* [Exercise brief]: Nothing but the lines from the start of the records through the line that contains "an empty cell" is to be copied, and each is to be copied exactly.

Dataset entries:
[Start of section]

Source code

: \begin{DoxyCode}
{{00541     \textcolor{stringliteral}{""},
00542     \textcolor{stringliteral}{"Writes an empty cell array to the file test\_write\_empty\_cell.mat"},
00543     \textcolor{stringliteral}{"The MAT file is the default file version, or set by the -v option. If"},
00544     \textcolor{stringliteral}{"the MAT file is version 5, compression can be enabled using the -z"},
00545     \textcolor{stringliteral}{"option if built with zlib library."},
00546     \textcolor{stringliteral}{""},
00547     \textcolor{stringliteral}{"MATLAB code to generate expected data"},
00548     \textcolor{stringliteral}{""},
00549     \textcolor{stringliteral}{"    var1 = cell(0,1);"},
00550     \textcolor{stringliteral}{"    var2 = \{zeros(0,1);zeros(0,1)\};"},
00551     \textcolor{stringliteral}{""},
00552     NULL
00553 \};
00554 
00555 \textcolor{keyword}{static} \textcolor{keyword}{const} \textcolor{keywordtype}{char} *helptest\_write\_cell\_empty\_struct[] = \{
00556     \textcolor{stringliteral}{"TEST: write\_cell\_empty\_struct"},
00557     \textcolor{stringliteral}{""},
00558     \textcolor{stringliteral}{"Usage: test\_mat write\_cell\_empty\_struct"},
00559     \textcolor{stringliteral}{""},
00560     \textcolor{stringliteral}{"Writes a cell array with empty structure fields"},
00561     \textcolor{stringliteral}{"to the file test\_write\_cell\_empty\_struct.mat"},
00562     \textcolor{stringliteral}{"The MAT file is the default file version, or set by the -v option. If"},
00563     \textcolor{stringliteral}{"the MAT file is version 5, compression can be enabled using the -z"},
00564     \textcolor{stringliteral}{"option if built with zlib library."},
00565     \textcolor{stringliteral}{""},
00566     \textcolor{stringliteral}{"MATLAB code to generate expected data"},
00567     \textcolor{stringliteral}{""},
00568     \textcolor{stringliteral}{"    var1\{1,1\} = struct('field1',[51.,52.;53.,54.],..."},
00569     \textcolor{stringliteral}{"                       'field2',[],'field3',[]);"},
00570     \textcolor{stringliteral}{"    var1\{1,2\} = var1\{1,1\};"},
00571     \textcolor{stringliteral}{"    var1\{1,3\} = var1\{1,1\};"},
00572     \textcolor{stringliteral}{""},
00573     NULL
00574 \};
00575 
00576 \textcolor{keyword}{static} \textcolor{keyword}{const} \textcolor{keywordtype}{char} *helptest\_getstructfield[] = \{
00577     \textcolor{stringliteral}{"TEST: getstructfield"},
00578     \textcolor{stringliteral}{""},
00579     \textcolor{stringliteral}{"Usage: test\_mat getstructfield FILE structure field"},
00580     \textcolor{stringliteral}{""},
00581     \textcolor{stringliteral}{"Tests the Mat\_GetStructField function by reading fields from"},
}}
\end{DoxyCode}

[End of section]

* [Written solution]:
Source code

: \begin{DoxyCode}
{{00541     \textcolor{stringliteral}{""},
00542     \textcolor{stringliteral}{"Writes an empty cell array to the file test\_write\_empty\_cell.mat"},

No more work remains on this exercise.